Would you please copy each line of the listing that mentions "Duration"?
*** Entries shown
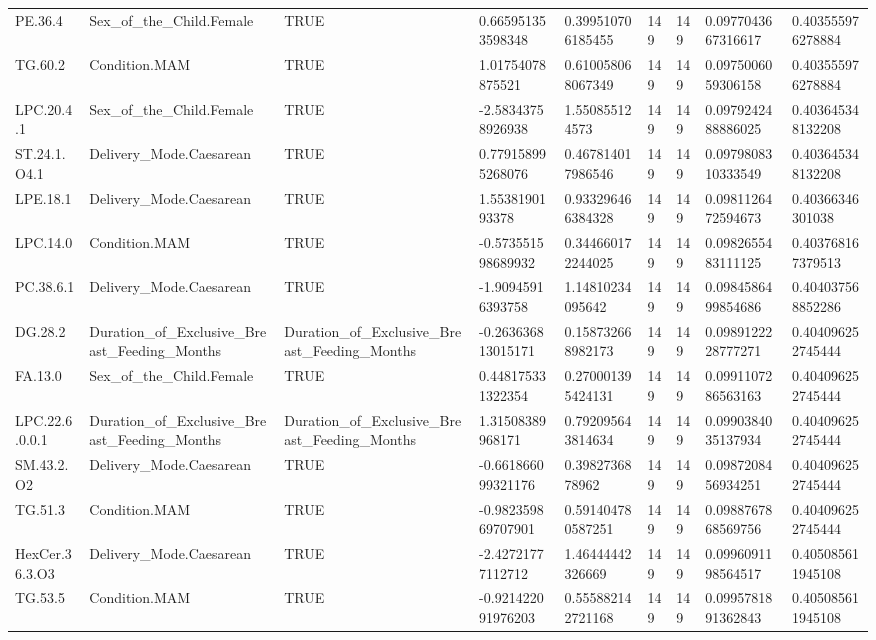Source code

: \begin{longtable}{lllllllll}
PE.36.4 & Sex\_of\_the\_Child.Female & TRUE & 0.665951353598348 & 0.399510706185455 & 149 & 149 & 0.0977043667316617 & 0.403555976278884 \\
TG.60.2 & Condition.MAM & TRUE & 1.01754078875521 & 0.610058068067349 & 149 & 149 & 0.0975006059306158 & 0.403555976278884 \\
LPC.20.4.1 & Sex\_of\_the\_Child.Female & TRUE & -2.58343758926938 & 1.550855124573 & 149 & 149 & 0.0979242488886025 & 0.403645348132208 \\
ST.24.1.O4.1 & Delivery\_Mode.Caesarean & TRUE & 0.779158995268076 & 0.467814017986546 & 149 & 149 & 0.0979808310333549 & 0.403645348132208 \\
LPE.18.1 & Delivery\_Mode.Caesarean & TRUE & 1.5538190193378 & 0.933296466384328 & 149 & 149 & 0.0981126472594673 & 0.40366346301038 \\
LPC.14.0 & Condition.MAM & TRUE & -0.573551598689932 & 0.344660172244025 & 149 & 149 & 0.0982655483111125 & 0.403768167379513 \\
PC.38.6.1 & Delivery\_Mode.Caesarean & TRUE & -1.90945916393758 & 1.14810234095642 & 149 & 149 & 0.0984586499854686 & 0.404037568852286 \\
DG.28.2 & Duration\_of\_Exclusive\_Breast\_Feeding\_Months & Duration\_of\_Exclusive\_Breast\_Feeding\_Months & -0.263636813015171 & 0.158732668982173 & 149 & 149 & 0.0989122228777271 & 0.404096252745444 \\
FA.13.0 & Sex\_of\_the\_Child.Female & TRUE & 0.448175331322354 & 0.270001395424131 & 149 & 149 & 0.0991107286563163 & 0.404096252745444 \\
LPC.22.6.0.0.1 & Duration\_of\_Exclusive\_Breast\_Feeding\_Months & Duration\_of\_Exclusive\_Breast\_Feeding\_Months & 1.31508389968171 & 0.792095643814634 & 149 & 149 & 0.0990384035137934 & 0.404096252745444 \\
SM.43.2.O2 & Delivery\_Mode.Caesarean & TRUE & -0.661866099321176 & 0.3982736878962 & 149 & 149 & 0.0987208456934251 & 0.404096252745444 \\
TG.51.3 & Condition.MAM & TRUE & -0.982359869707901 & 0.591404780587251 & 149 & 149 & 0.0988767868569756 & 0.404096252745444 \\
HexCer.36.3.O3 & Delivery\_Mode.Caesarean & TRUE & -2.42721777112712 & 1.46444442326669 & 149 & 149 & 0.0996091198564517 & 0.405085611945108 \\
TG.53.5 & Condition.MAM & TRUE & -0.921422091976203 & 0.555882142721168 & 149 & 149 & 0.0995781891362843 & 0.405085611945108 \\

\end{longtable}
******
▶ Written response:
DG.28.2 & Duration\_of\_Exclusive\_Breast\_Feeding\_Months & Duration\_of\_Exclusive\_Breast\_Feeding\_Months & -0.263636813015171 & 0.158732668982173 & 149 & 149 & 0.0989122228777271 & 0.404096252745444 \\
LPC.22.6.0.0.1 & Duration\_of\_Exclusive\_Breast\_Feeding\_Months & Duration\_of\_Exclusive\_Breast\_Feeding\_Months & 1.31508389968171 & 0.792095643814634 & 149 & 149 & 0.0990384035137934 & 0.404096252745444 \\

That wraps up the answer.